Try it: Search the data for the word "server" and copy every line where it occurs.

═══ Source data ═══

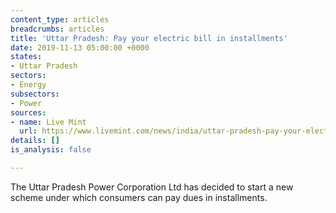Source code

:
 ```yaml
---
content_type: articles
breadcrumbs: articles
title: 'Uttar Pradesh: Pay your electric bill in installments'
date: 2019-11-13 05:00:00 +0000
states:
- Uttar Pradesh
sectors:
- Energy
subsectors:
- Power
sources:
- name: Live Mint
  url: https://www.livemint.com/news/india/uttar-pradesh-pay-your-electric-bill-in-installments-11573121393855.html
details: []
is_analysis: false

---
```

The Uttar Pradesh Power Corporation Ltd has decided to start a new scheme under which consumers can pay dues in installments.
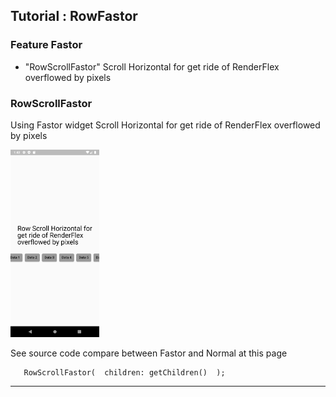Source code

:## Tutorial : RowFastor

### Feature Fastor 
* "RowScrollFastor" Scroll Horizontal for get ride of RenderFlex overflowed by pixels 


### RowScrollFastor

Using Fastor widget Scroll Horizontal for get ride of RenderFlex overflowed by pixels

<img src="https://raw.githubusercontent.com/AbdallahAndroid/fastor_app/master/lib/tutorial/row/scroll.png" 
 height="300"/>

See source code compare between Fastor and Normal at this page

```
   RowScrollFastor(  children: getChildren()  );
```
 

<hr class="solid">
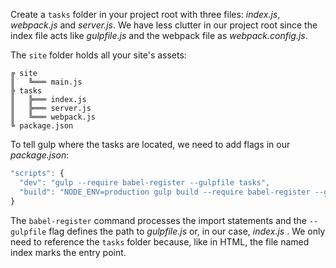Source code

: Create a `tasks` folder in your project root with three files: *index.js*, *webpack.js* and *server.js*. We have less clutter in our project root since the index file acts like *gulpfile.js* and the webpack file as *webpack.config.js*.

The `site` folder holds all your site's assets:

```
╔ site
║   ╚═══ main.js
╠ tasks
║   ╠═══ index.js
║   ╠═══ server.js
║   ╚═══ webpack.js
╚ package.json
```

To tell gulp where the tasks are located, we need to add flags in our *package.json*:
  
```javascript  
"scripts": {
  "dev": "gulp --require babel-register --gulpfile tasks",
  "build": "NODE_ENV=production gulp build --require babel-register --gulpfile tasks"
}
```

The `babel-register` command processes the import statements and the `--gulpfile` flag defines the path to *gulpfile.js* or, in our case, *index.js* . We only need to reference the `tasks` folder because, like in HTML, the file named index marks the entry point.
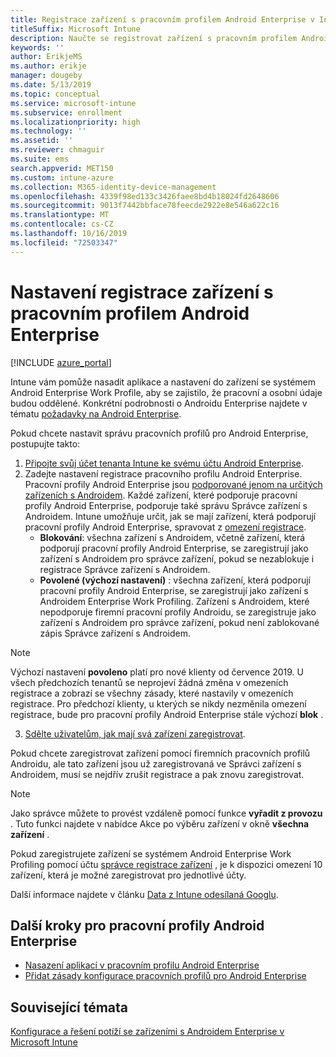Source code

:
 ```yaml
---
title: Registrace zařízení s pracovním profilem Android Enterprise v Intune
titleSuffix: Microsoft Intune
description: Naučte se registrovat zařízení s pracovním profilem Android Enterprise v Intune.
keywords: ''
author: ErikjeMS
ms.author: erikje
manager: dougeby
ms.date: 5/13/2019
ms.topic: conceptual
ms.service: microsoft-intune
ms.subservice: enrollment
ms.localizationpriority: high
ms.technology: ''
ms.assetid: ''
ms.reviewer: chmaguir
ms.suite: ems
search.appverid: MET150
ms.custom: intune-azure
ms.collection: M365-identity-device-management
ms.openlocfilehash: 4339f98ed133c3426faee8bd4b18024fd2648606
ms.sourcegitcommit: 9013f7442bbface78feecde2922e8e546a622c16
ms.translationtype: MT
ms.contentlocale: cs-CZ
ms.lasthandoff: 10/16/2019
ms.locfileid: "72503347"
---
```

# <a name="set-up-enrollment-of-android-enterprise-work-profile-devices"></a>Nastavení registrace zařízení s pracovním profilem Android Enterprise

[!INCLUDE [azure_portal](../includes/azure_portal.md)]

Intune vám pomůže nasadit aplikace a nastavení do zařízení se systémem Android Enterprise Work Profile, aby se zajistilo, že pracovní a osobní údaje budou oddělené. Konkrétní podrobnosti o Androidu Enterprise najdete v tématu [požadavky na Android Enterprise](https://support.google.com/work/android/answer/6174145?hl=en&ref_topic=6151012).

Pokud chcete nastavit správu pracovních profilů pro Android Enterprise, postupujte takto:

1. [Připojte svůj účet tenanta Intune ke svému účtu Android Enterprise](connect-intune-android-enterprise.md).
2. Zadejte nastavení registrace pracovního profilu Android Enterprise. Pracovní profily Android Enterprise jsou [podporované jenom na určitých zařízeních s Androidem](https://support.google.com/work/android/answer/6174145?hl=en&ref_topic=6151012%20style=%22target=new_window%22). Každé zařízení, které podporuje pracovní profily Android Enterprise, podporuje také správu Správce zařízení s Androidem. Intune umožňuje určit, jak se mají zařízení, která podporují pracovní profily Android Enterprise, spravovat z [omezení registrace](enrollment-restrictions-set.md).
    - **Blokování**: všechna zařízení s Androidem, včetně zařízení, která podporují pracovní profily Android Enterprise, se zaregistrují jako zařízení s Androidem pro správce zařízení, pokud se nezablokuje i registrace Správce zařízení s Androidem. 
    - **Povolené (výchozí nastavení)** : všechna zařízení, která podporují pracovní profily Android Enterprise, se zaregistrují jako zařízení s Androidem Enterprise Work Profiling. Zařízení s Androidem, které nepodporuje firemní pracovní profily Androidu, se zaregistruje jako zařízení s Androidem pro správce zařízení, pokud není zablokované zápis Správce zařízení s Androidem. 
> [!NOTE]
> Výchozí nastavení **povoleno** platí pro nové klienty od července 2019. U všech předchozích tenantů se neprojeví žádná změna v omezeních registrace a zobrazí se všechny zásady, které nastavily v omezeních registrace. Pro předchozí klienty, u kterých se nikdy nezměnila omezení registrace, bude pro pracovní profily Android Enterprise stále výchozí **blok** .

3. [Sdělte uživatelům, jak mají svá zařízení zaregistrovat](/intune-user-help/create-a-work-profile-and-enroll-your-device-in-intune-android).  

Pokud chcete zaregistrovat zařízení pomocí firemních pracovních profilů Androidu, ale tato zařízení jsou už zaregistrovaná ve Správci zařízení s Androidem, musí se nejdřív zrušit registrace a pak znovu zaregistrovat.
> [!NOTE]
> Jako správce můžete to provést vzdáleně pomocí funkce **vyřadit z provozu** . Tuto funkci najdete v nabídce Akce po výběru zařízení v okně **všechna zařízení** .

Pokud zaregistrujete zařízení se systémem Android Enterprise Work Profiling pomocí účtu [správce registrace zařízení](device-enrollment-manager-enroll.md) , je k dispozici omezení 10 zařízení, která je možné zaregistrovat pro jednotlivé účty.

Další informace najdete v článku [Data z Intune odesílaná Googlu](../protect/data-intune-sends-to-google.md).

## <a name="next-steps-for-android-enterprise-work-profiles"></a>Další kroky pro pracovní profily Android Enterprise
- [Nasazení aplikací v pracovním profilu Android Enterprise](../apps/apps-add-android-for-work.md)
- [Přidat zásady konfigurace pracovních profilů pro Android Enterprise](../configuration/device-profiles.md)

## <a name="see-also"></a>Související témata

[Konfigurace a řešení potíží se zařízeními s Androidem Enterprise v Microsoft Intune](https://support.microsoft.com/help/4476974)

═══

Reply:
: Create a `tasks` folder in your project root with three files: *index.js*, *webpack.js* and *server.js*. We have less clutter in our project root since the index file acts like *gulpfile.js* and the webpack file as *webpack.config.js*.
║   ╠═══ server.js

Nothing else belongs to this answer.